Let me first say that I know that she had some love for me. I’m not saying she was some type of monster. I mean, she married me, so she had some feelings for me. I don’t believe she had true love for me. Nothing that she would ever brag about or even something to remember in the future. She needed to find an escape from the family she hated. I always wonder what I would have told my past self because of this. Would I tell him to run? Would I tell him how much he would at least love her and the children he would have? Best not to think of it.
I still remember my time in the military and one of my friends grabbing me telling me to divorce her. He had been to our house a few times and I can say there were problem with her at first. She wasn’t a good house wife and hardly did anything. He saw this and told me to get rid of her before we had children. I told him no because I loved her and she was depressed. She married a man right out of high school and moved across the country. I still don’t regret that decision.
But years later I became broken. Accidents would happen and terrible situations decided to fall on my lap. I wasn’t strong or brave enough to handle it then and I wouldn’t be able to face my PTSD until this year. I found out though that she hated me. At first I thought it was because of all the years of just dealing with my bullshit but she told me the truth. She stopped loving me before our second child was born when everything started to get bad. She told me she only stayed for the kids. She just complained about me to other people and just didn’t want to try.
Through sickness and health. For better or worse. These are things I truly believed in when it came to the love I had for this woman. It wasn’t for her though. I found out she hated everything about me and my family. When she left me for her boss things started to come out in the open when people heard about it. They would tell me or my family what she thought of us. It was heart breaking for everyone.
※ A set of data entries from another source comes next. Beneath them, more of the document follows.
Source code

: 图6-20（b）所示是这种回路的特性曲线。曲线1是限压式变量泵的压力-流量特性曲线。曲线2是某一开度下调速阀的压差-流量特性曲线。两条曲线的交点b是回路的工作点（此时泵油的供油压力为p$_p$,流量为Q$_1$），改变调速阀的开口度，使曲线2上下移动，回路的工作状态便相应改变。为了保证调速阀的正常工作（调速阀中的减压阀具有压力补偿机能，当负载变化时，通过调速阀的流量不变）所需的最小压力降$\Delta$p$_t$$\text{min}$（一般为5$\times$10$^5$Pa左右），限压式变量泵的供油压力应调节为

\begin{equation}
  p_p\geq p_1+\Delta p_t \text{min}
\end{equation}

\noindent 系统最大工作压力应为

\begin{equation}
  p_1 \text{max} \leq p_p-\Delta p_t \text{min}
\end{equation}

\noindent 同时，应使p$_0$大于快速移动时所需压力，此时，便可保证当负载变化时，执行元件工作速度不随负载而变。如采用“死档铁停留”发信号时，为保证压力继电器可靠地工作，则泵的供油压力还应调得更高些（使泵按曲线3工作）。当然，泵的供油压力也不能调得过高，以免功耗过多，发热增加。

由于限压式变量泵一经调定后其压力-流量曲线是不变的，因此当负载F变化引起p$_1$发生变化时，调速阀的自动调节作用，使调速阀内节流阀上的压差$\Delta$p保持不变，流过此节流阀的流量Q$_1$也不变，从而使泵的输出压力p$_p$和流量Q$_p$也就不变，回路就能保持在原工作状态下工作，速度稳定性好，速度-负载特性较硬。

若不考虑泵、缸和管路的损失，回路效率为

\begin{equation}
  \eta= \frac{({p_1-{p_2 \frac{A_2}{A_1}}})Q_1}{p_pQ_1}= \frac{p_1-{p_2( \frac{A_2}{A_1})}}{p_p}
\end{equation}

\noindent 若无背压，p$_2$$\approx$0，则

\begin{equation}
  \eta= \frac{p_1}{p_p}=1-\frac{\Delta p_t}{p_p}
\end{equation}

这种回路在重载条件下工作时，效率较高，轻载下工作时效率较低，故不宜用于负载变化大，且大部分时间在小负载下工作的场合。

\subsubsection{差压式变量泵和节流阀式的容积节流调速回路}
But we can’t choose who we love. When I would read the emails, notes, see the pictures knowing full well of what she did and how she viewed me I still loved her. But it helped me to move on at the same time. While I will love her always and remember the girl I fell in love with I have to remember she isn’t that person anymore.
She threw me away. She said she felt her life felt threatened over an argument we had where I said nothing or did anything that would have caused physical violence and I have no history or have done no harm to her ever. This man she ran to threatened my family and myself while saying things to me about my children. She saw all of this and thought nothing of it. I knew right then how much she hated me. Twelve years together and only knowing him a few months and she already placed him above me when it came to our children.
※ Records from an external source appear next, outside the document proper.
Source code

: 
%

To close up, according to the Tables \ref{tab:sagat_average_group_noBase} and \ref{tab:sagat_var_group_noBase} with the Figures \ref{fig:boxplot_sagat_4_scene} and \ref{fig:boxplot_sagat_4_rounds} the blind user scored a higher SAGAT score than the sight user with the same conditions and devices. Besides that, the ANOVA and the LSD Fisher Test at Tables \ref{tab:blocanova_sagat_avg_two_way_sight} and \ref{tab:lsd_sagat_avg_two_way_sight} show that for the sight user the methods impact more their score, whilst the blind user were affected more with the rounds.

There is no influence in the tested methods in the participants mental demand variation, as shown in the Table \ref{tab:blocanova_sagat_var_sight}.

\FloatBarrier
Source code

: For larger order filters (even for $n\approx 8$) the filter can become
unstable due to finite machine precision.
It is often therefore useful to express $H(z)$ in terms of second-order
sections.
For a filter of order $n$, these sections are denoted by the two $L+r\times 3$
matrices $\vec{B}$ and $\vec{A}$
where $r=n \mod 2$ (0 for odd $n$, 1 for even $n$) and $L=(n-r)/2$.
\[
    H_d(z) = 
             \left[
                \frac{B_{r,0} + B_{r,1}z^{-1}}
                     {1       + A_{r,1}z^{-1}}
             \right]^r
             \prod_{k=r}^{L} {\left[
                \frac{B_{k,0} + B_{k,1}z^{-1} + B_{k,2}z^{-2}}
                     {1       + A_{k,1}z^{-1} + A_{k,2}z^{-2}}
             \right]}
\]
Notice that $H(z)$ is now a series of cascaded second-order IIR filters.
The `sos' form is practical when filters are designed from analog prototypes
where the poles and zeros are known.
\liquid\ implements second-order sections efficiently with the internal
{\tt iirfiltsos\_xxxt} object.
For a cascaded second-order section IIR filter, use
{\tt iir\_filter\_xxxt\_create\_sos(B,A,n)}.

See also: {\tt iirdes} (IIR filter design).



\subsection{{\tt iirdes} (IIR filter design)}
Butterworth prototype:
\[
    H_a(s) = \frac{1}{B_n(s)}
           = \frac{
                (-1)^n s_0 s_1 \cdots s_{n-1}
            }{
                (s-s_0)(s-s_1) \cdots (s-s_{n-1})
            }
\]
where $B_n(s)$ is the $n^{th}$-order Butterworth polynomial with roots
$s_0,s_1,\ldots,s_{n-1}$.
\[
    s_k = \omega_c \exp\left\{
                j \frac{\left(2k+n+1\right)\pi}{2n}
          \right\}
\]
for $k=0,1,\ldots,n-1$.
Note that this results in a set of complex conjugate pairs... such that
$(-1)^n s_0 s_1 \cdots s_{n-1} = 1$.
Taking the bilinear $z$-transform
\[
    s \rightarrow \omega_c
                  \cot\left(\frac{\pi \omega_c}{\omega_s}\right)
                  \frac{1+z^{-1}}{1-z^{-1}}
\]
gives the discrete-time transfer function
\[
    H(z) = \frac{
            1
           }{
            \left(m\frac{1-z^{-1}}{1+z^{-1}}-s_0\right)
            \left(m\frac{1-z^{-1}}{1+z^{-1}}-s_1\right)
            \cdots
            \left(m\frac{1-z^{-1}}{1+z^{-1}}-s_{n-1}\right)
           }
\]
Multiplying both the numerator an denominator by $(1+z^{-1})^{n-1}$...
She will say I’m looking for pity and talk about how pathetic I am to other people. That is fine. This has been happening for years, so it won’t make a difference to me what she will say or do. When things finally came out in the open and I finally saw and heard the truth it really did help me feel better. She has become a person that pushes my buttons to make me mad to justify her wrong doings.
I’m happy to say though that I know now that while this person will always have a place in my heart over time I will find someone that actually loves me. Am I still hung up on her? Of course, I have loved her since the day I laid eyes on her and still do. However, I am mad at her, myself and so many other things that broke our family apart. But writing helps. Doing this and posting has always done something to ease my pain. No one will read it, and it won’t matter if someone does because maybe our marriage never mattered.